→ **Exercise goal**: From the listing below, copy each line that contains the word "file".

→ **Source data**:

Content starts

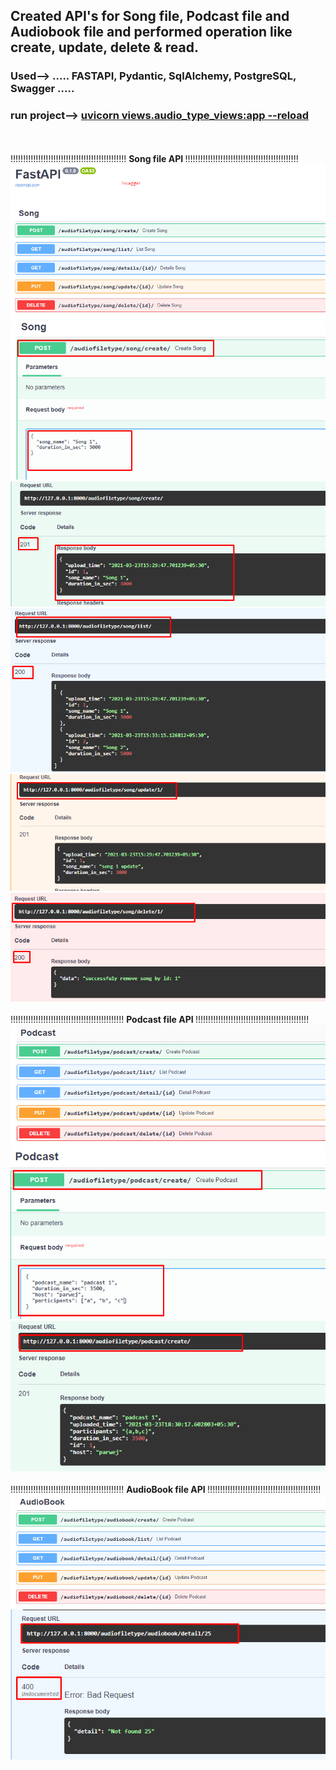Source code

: ## Created API's for Song file, Podcast file and Audiobook file and performed operation like create, update, delete & read.
### <b>Used--></b> ..... FASTAPI, Pydantic, SqlAlchemy, PostgreSQL, Swagger .....
### <b>run project-->   <u>uvicorn views.audio_type_views:app --reload</u> </b>
<br><br>
!!!!!!!!!!!!!!!!!!!!!!!!!!!!!!!!!!!!!!!!!!!!!! <b> Song file API </b>!!!!!!!!!!!!!!!!!!!!!!!!!!!!!!!!!!!!!!!!!!!!!
![](api_screenshot/song_1.png)
<br>
![](api_screenshot/song_2.png)
<br>
![](api_screenshot/song_3.png)
<br>
![](api_screenshot/song_4.png)
<br>
![](api_screenshot/song_5.png)
<br>
![](api_screenshot/song_6.png)
<br><br>
!!!!!!!!!!!!!!!!!!!!!!!!!!!!!!!!!!!!!!!!!!!!! <b> Podcast file API </b>!!!!!!!!!!!!!!!!!!!!!!!!!!!!!!!!!!!!!!!!!!!!!
![](api_screenshot/podcast_1.png)
<br>
![](api_screenshot/podcast_2.png)
<br>
![](api_screenshot/podcast_3.png)
<br><br>
!!!!!!!!!!!!!!!!!!!!!!!!!!!!!!!!!!!!!!!!!!!!! <b> AudioBook file API </b>!!!!!!!!!!!!!!!!!!!!!!!!!!!!!!!!!!!!!!!!!!!!!
![](api_screenshot/audio_book.png)
<br>
![](api_screenshot/audio_book2.png)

Content ends

→ **Result of this task**:
: ## Created API's for Song file, Podcast file and Audiobook file and performed operation like create, update, delete & read.
!!!!!!!!!!!!!!!!!!!!!!!!!!!!!!!!!!!!!!!!!!!!!! <b> Song file API </b>!!!!!!!!!!!!!!!!!!!!!!!!!!!!!!!!!!!!!!!!!!!!!
!!!!!!!!!!!!!!!!!!!!!!!!!!!!!!!!!!!!!!!!!!!!! <b> Podcast file API </b>!!!!!!!!!!!!!!!!!!!!!!!!!!!!!!!!!!!!!!!!!!!!!
!!!!!!!!!!!!!!!!!!!!!!!!!!!!!!!!!!!!!!!!!!!!! <b> AudioBook file API </b>!!!!!!!!!!!!!!!!!!!!!!!!!!!!!!!!!!!!!!!!!!!!!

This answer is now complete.